Resenha de "A câmera e a pena" no JB

Hoje no Jornal do Brasil, Duílio Gomes, escritor e jornalista mineiro, faz uma resenha de meu novo livro. Quem quiser conferir, clique aqui.

Se eu fosse carola. Ou seu fosse chegado em misticismo de qualquer tonalidade, eu diria que tem coisa aí. Sabe por quê?

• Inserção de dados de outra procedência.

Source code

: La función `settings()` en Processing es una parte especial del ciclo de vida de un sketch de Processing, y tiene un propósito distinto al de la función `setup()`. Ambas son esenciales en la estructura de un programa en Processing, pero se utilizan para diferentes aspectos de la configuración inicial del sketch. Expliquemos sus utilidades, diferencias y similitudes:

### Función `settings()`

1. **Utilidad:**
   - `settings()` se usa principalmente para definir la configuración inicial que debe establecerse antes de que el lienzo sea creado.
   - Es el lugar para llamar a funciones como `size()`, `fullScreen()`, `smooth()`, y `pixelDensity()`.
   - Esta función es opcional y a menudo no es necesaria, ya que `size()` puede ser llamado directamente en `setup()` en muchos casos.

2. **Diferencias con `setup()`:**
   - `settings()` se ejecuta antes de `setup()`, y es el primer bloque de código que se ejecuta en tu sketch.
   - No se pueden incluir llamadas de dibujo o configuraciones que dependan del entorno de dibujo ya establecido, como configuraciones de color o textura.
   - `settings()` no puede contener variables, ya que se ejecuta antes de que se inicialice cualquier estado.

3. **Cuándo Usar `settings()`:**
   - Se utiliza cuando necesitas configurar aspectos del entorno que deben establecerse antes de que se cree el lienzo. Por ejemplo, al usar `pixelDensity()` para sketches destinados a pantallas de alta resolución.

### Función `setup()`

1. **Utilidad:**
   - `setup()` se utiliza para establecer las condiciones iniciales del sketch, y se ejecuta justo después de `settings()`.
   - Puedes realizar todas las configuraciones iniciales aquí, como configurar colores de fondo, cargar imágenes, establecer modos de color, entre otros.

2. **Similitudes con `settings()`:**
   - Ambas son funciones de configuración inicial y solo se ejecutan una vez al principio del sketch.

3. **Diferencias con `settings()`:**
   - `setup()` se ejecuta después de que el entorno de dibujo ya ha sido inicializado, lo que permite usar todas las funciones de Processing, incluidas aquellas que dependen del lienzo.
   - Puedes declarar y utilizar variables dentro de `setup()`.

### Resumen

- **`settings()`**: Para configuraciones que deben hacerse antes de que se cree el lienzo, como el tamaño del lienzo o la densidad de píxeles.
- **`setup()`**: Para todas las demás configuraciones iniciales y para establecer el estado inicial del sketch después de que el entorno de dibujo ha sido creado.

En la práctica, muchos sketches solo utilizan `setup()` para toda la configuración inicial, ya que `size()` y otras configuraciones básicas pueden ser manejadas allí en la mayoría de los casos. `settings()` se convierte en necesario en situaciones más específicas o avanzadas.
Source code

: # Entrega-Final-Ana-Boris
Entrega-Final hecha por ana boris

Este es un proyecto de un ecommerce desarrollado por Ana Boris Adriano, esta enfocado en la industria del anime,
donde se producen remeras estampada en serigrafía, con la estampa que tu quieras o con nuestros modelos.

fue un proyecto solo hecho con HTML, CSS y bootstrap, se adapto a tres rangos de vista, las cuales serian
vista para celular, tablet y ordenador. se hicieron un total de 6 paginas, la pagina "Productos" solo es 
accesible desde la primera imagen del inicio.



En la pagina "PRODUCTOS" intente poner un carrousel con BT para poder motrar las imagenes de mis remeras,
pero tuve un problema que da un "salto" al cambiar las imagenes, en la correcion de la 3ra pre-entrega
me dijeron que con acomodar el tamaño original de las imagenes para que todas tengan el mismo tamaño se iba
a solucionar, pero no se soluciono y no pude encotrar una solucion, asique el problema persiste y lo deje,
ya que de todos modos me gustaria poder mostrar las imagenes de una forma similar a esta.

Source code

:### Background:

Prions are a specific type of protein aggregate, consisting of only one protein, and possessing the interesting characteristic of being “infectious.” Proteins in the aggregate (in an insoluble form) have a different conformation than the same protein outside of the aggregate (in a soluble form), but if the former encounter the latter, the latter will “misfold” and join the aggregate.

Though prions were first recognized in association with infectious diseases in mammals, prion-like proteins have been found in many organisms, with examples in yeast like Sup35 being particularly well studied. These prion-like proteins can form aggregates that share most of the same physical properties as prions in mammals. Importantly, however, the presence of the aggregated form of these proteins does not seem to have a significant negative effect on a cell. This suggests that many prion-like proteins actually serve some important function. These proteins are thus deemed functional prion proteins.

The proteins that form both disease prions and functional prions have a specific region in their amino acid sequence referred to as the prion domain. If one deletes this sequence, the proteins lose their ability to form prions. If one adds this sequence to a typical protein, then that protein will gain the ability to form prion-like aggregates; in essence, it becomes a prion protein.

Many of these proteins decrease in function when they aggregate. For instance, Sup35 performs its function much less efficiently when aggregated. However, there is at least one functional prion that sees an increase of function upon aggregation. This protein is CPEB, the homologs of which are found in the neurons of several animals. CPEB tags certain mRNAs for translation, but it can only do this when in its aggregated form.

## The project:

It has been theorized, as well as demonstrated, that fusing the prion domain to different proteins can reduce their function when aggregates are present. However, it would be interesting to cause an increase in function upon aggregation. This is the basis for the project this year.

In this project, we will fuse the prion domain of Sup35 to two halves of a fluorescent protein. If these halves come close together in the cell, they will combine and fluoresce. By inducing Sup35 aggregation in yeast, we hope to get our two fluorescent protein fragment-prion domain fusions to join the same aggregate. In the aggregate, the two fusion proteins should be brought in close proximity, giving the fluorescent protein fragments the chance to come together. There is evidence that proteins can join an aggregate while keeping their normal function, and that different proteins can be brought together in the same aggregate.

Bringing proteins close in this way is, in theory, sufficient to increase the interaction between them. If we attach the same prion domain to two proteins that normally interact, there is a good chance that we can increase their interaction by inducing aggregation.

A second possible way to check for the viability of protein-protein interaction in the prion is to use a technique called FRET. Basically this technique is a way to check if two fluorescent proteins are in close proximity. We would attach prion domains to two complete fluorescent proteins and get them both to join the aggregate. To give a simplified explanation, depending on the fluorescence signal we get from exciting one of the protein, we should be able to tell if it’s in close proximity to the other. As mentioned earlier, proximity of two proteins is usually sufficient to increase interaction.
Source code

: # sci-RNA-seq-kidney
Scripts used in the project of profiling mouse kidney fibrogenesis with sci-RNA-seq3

No caderno Idéias e Livros do JB, onde está a matéria, estão também: Bernardo Ajzenberg, Ieda Magri, Didi e Armando Freitas Filho. E daí? Vamos por parte:

1) Sou botafoguense, Didi, nosso ídolo;

2) Duílio Gomes e Bernardo Ajzenberg foram as primeiras pessoas que fizeram resenhas de livros meus, no caso de Contos de homem, lançado em 1995. O Duílio no Estado de Minas, o Bernardo, na Folha de São Paulo. No JB de hoje, Duílio fala de mim, Bernardo dá entrevista sobre seu novo livro, Olhos Secos (Rocco);

3) Ieda Magri foi minha colega no jornal de bairro do Rio de Janeiro (Folha Carioca). Lá, antes de compromissos do doutorado inviabilizarem sua permanência, ela fazia resenhas de livros. Ela, numa só matéria, falou de meus dois primeiros livros, Contos de homem e Estão todos aqui; e, por fim,

4) Eu sempre gostei da poesia do Armando. No Conto de homem tem um texto que é dedicado a ele e ao Tom Jobim. O João Gilberto Noll, que escreveu o prefácio do meu livro, disse que o Armando iria gostar de ver o conto. Mandei o livro pra ele. O destino (ou Deus, ou Jesus que é o senhor, ou Buda, ou a sorte) fez com que minha filha fosse colega de sala de Carlos, filho do Armando. Passamos a nos relacionar, não com intimidade, mas com alguns bons encontros.

Para terminar... vocês acham que foi a mão de Deus?